* _Task item_: Among the entries that follow, how many lines contain the string "user"? Answer with that number only.

━━━━━━━━━━━━━━━━━━━━━━━━━━━━━━

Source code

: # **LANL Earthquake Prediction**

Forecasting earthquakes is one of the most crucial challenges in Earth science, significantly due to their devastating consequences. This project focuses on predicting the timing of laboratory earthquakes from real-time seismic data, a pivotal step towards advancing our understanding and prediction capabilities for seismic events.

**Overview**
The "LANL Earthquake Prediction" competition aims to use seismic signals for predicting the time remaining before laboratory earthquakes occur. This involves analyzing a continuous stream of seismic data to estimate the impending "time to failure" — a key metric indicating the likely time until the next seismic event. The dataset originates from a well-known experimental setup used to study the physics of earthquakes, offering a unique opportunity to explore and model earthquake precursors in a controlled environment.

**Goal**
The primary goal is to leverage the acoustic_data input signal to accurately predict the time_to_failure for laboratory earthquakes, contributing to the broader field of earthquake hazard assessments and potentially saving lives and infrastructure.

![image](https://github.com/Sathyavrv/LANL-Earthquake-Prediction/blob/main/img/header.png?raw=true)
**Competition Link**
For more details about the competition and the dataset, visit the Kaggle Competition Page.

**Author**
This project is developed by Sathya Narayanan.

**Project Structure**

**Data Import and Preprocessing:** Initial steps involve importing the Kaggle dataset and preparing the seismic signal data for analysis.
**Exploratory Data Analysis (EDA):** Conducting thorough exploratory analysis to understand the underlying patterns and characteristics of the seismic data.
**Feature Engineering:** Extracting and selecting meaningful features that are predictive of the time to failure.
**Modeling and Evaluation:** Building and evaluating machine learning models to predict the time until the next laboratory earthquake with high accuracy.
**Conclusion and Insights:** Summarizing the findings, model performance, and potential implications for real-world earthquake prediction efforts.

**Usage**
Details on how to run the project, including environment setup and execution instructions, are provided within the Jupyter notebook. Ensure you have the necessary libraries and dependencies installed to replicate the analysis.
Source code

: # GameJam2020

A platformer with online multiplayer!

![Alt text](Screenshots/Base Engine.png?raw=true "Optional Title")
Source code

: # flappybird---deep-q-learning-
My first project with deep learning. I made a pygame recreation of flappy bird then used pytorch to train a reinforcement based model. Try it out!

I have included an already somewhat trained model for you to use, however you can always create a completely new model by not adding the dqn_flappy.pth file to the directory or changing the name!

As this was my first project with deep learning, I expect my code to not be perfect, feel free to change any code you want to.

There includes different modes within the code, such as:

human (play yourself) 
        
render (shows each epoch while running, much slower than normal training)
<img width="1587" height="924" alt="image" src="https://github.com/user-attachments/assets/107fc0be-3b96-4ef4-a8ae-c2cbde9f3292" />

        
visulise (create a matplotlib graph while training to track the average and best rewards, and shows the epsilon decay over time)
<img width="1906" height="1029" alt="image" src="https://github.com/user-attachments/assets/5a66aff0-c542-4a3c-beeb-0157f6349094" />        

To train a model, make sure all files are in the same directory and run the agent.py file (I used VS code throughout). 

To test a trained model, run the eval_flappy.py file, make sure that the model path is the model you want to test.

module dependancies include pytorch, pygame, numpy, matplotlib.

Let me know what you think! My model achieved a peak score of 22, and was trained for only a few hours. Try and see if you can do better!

━━━━━━━━━━━━━━━━━━━━━━━━━━━━━━

* _Written answer_: 2